BMW 3 Series

The Essentials

  • Price from £23,185
  • What Car? says: 5 star rating
  • Fuel economy: up to 68.9mpg
  • What is it? The BMW 3 Series saloon is great to drive and super-economical, too


  • It's great to drive (and even better if you opt for the adjustable suspension)
  • Terrific fuel economy, including almost 70mpg on some models
  • Beautifully built, spacious cabin


  • You'll need the optional adjustable suspension for the best 3 Series experience
  • The offset pedals can lead to backache
  • Saloon boot opening limits the car's practicality
  • Drive

    Will put every other car into context - where the 3 Series is the benchmark

  • Inside

    Good range of seat and steering wheel adjustment for driver, but the central control system takes a little getting used to

  • Safety

    Plenty of high-tech equipment to keep you safe

  • Reliability

    No cause for concern with BMW's decent record

  • Space

    Plenty for four adults and their luggage, though saloon boot opening limits its versatility

  • Standard and extras

    Every trim level is well equipped for the money

  • What's it like to drive?

    In a BMW 3 Series you'll get a taste of the pure driving pleasure that escapes most sensible saloon cars. The diesel engines are the ones to go for - they pick up speed quickly and easily, whatever gear you're in; even the lower-powered 320d Efficient Dynamics, with its superb economy, offers plenty of oomph. The petrols are quick but they sometimes feel a bit stressed. It's definitely worth paying extra for the smooth ride and agile handling that comes with BMW's adaptive suspension; without it the 3 Series feels unsettled at low speeds and there's too much body movement from the car on corners and when you accelerate or brake suddenly. Our only real criticism is refinement; although you're generally well isolated from road noise, there's more wind noise than in other compact executive cars and the smaller engines aren't as quiet as they could be.

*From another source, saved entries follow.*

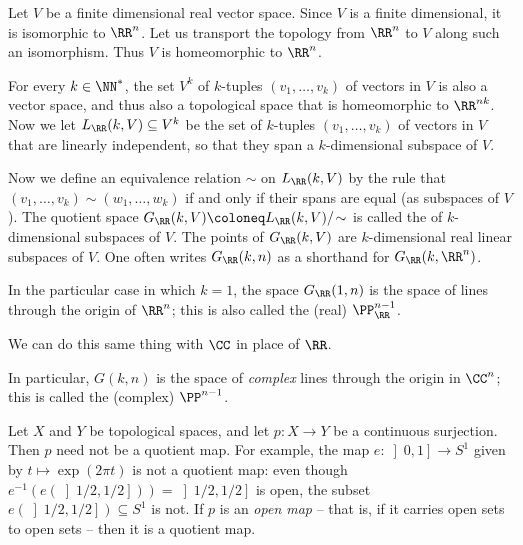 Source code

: \begin{exm}
	Let $V$ be a finite dimensional real vector space.
	Since $V$ is a finite dimensional, it is isomorphic to $\RR^n$.
	Let us transport the topology from $\RR^n$ to $V$ along such an isomorphism.%
	Thus $V$ is homeomorphic to $\RR^n$.

	For every $k \in \NN^{\ast}$, the set $V^k$ of $k$-tuples $(v_1, \dots, v_k)$ of vectors in $V$ is also a vector space, and thus also a topological space that is homeomorphic to $\RR^{nk}$.
	Now we let $L_{\RR}(k,V) \subseteq V^k$ be the set of $k$-tuples $(v_1, \dots, v_k)$ of vectors in $V$ that are linearly independent,
	so that they span a $k$-dimensional subspace of $V$.

	Now we define an equivalence relation $\sim$ on $L_{\RR}(k, V)$ by the rule that $(v_1, \dots, v_k) \sim (w_1, \dots, w_k)$ if and only if their spans are equal (as subspaces of $V$).
	The quotient space $G_{\RR}(k,V) \coloneq L_{\RR}(k,V)/\!\sim$ is called the  of $k$-dimensional subspaces of $V$.
	The points of $G_{\RR}(k,V)$ are $k$-dimensional real linear subspaces of $V$.
	One often writes $G_{\RR}(k,n)$ as a shorthand for $G_{\RR}(k, \RR^n)$.

	In the particular case in which $k=1$, the space $G_{\RR}(1,n)$ is the space of lines through the origin of $\RR^n$;
	this is also called the (real)  $\PP^{n-1}_{\RR}$.

	We can do this same thing with $\CC$ in place%
	of $\RR$.

	In particular, $G(k,n)$ is the space of \emph{complex} lines through the origin in $\CC^n$;
	this is called the (complex)  $\PP^{n-1}$.
\end{exm}

\begin{nul}
	Let $X$ and $Y$ be topological spaces, and let $p \colon X \to Y $ be a continuous surjection.
	Then $p$ need not be a quotient map.
	For example, the map $e \colon \left]0,1\right] \to S^1$ given by $t \mapsto \exp(2\pi t)$ is not a quotient map: even though $e^{-1}(e(\left]1/2,1/2\right])) = \left]1/2,1/2\right]$ is open, the subset $e(\left]1/2,1/2\right]) \subseteq S^1$ is not.
	If $p$ is an \emph{open map} -- that is, if it carries open sets to open sets -- then it is a quotient map.
\end{nul}

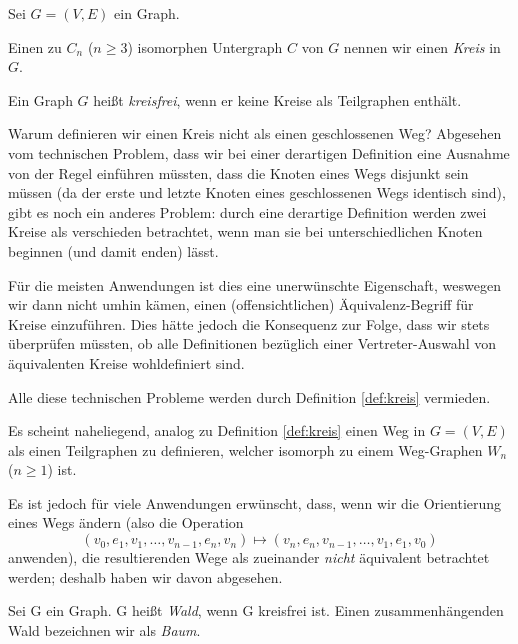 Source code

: \documentclass[10p,a4paper,BCOR = 12mm, DIV=15]{scrbook}
\begin{document}
\begin{Def}
\label{def:kreis}
Sei $G=(V, E)$ ein Graph.

Einen zu $C_n$ ($n \geq 3$) isomorphen Untergraph $C$ von $G$ nennen wir einen \emph{Kreis} in $G$.

Ein Graph $G$ heißt \emph{kreisfrei}, wenn er keine Kreise als Teilgraphen enthält.
\end{Def}

\begin{Bem}
Warum definieren wir einen Kreis nicht als einen geschlossenen Weg? Abgesehen vom technischen Problem, dass wir bei einer derartigen Definition eine Ausnahme von der Regel einführen müssten, dass die Knoten eines Wegs disjunkt sein müssen (da der erste und letzte Knoten eines geschlossenen Wegs identisch sind), gibt es noch ein anderes Problem: durch eine derartige Definition werden zwei Kreise als verschieden betrachtet, wenn man sie bei unterschiedlichen Knoten beginnen (und damit enden) lässt.

Für die meisten Anwendungen ist dies eine unerwünschte Eigenschaft, weswegen wir dann nicht umhin kämen, einen (offensichtlichen) Äquivalenz-Begriff für Kreise einzuführen. Dies hätte jedoch die Konsequenz zur Folge, dass wir stets überprüfen müssten, ob alle Definitionen bezüglich einer Vertreter-Auswahl von äquivalenten Kreise wohldefiniert sind.

Alle diese technischen Probleme werden durch Definition \ref{def:kreis} vermieden.
\end{Bem}

\begin{Bem}
Es scheint naheliegend, analog zu Definition \ref{def:kreis} einen Weg in $G=(V, E)$ als einen Teilgraphen zu definieren, welcher isomorph zu einem Weg-Graphen $W_n$ ($n \geq 1$) ist.

Es ist jedoch für viele Anwendungen erwünscht, dass, wenn wir die Orientierung eines Wegs ändern (also die Operation
\begin{displaymath}
\left(v_0, e_1, v_1, \ldots, v_{n-1}, e_n, v_n\right) \mapsto \left(v_n, e_n, v_{n-1}, \ldots, v_1, e_1, v_0\right)
\end{displaymath}
anwenden), die resultierenden Wege als zueinander \emph{nicht} äquivalent betrachtet werden; deshalb haben wir davon abgesehen.
\end{Bem}

\begin{Def}
Sei G ein Graph. G heißt \emph{Wald}, wenn G kreisfrei ist. Einen zusammenhängenden Wald bezeichnen wir als \emph{Baum}.
\end{Def}
\end{document}
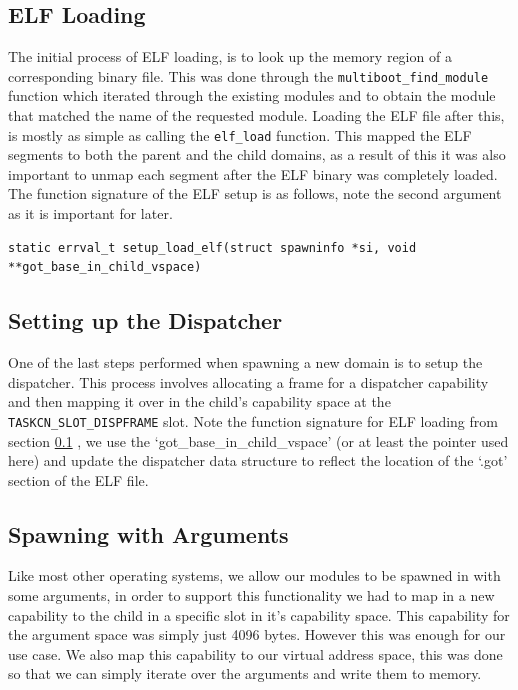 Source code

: \subsection{ELF Loading}
\label{sec:elf}
The initial process of ELF loading, is to look up the memory region of a corresponding binary file. This was done through the \texttt{multiboot_find_module} function which iterated through the existing modules and to obtain the module that matched the name of the requested module. Loading the ELF file after this, is mostly as simple as calling the \texttt{elf_load} function. This mapped the ELF segments to both the parent and the child domains, as a result of this it was also important to unmap each segment after the ELF binary was completely loaded. The function signature of the ELF setup is as follows, note the second argument as it is important for later. 
\begin{verbatim}
static errval_t setup_load_elf(struct spawninfo *si, void **got_base_in_child_vspace)
\end{verbatim}

\subsection{Setting up the Dispatcher}
One of the last steps performed when spawning a new domain is to setup the dispatcher. This process involves allocating a frame for a dispatcher capability and then mapping it over in the child's capability space at the \texttt{TASKCN_SLOT_DISPFRAME} slot. Note the function signature for ELF loading from section \ref{sec:elf} , we use the `got\_base\_in\_child\_vspace' (or at least the pointer used here) and update the dispatcher data structure to reflect the location of the `.got' section of the ELF file. 

\subsection{Spawning with Arguments}
Like most other operating systems, we allow our modules to be spawned in with some arguments, in order to support this functionality we had to map in a new capability to the child in a specific slot in it's capability space. This capability for the argument space was simply just 4096 bytes. However this was enough for our use case. We also map this capability to our virtual address space, this was done so that we can simply iterate over the arguments and write them to memory.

  • What's it like inside?

    The BMW 3 Series feels smart and well organised inside. There's lots of adjustment to help the driver get comfortable (although the levers to do this are awkward to use) and the centre of the dashboard is usefully angled towards the driver. Manual models have severely offset pedals (they don't line up with the steering wheel properly) but automatic versions don't suffer this problem as badly. The front seats have loads of room and there's enough space in the back for a couple of six-footers to sit in comfort. The boot is a decent size, too, although it's saloon opening limits its versatility and you have to pay extra for split-folding rear seats that allow you to expand the load bay if you need to. Interior quality is generally outstanding, with a dense, soft-touch dashboard and meaty controls for the iDrive infotainment system. Only the flimsy buttons for the stereo let the side down. Even the entry-level 3 Series gets climate control, alloys and Bluetooth as standard; step up to SE - the best value for money of the lot - and you get dual-zone climate control, rear parking sensors and automatic lights and wipers. Sport models get beefed up seats and steering wheel, Modern has part-leather upholstery, while Luxury and M Sport get full leather and larger alloys, amongst other features.

  • How reliable is it?

    BMW's reliability record is reasonable rather than outstanding, but there shouldn't be any major worries with this car. Safety provision is excellent, with six airbags (including curtain 'bags that cover the rear windows), stability control, and a wide range of other active electronic safety devices to help prevent an accident in the first place. The 3 Series was awarded the maximum five stars in Euro NCAP crash tests, including a 95% score for adult safety and 84% for child safety. That makes it a safer option than an Audi A4 or a Mercedes C-Class.

  • Should I buy one?

    With adaptative suspension, the BMW 3 Series saloon is fabulous to drive, returns excellent economy coupled with low CO2 emissions, and has very competitive re-sale values which means you'll get back a good proportion of what you paid for it when you come to sell on. Bear in mind, however, that you have to pay extra for the adaptive suspension, and that the car's saloon boot opening limits its practicality, even if you do pay for the split-folding rear seats to boost its capacity. The 3 Series Touring, meanwhile, offers many of the same attributes with a much more versatile boot.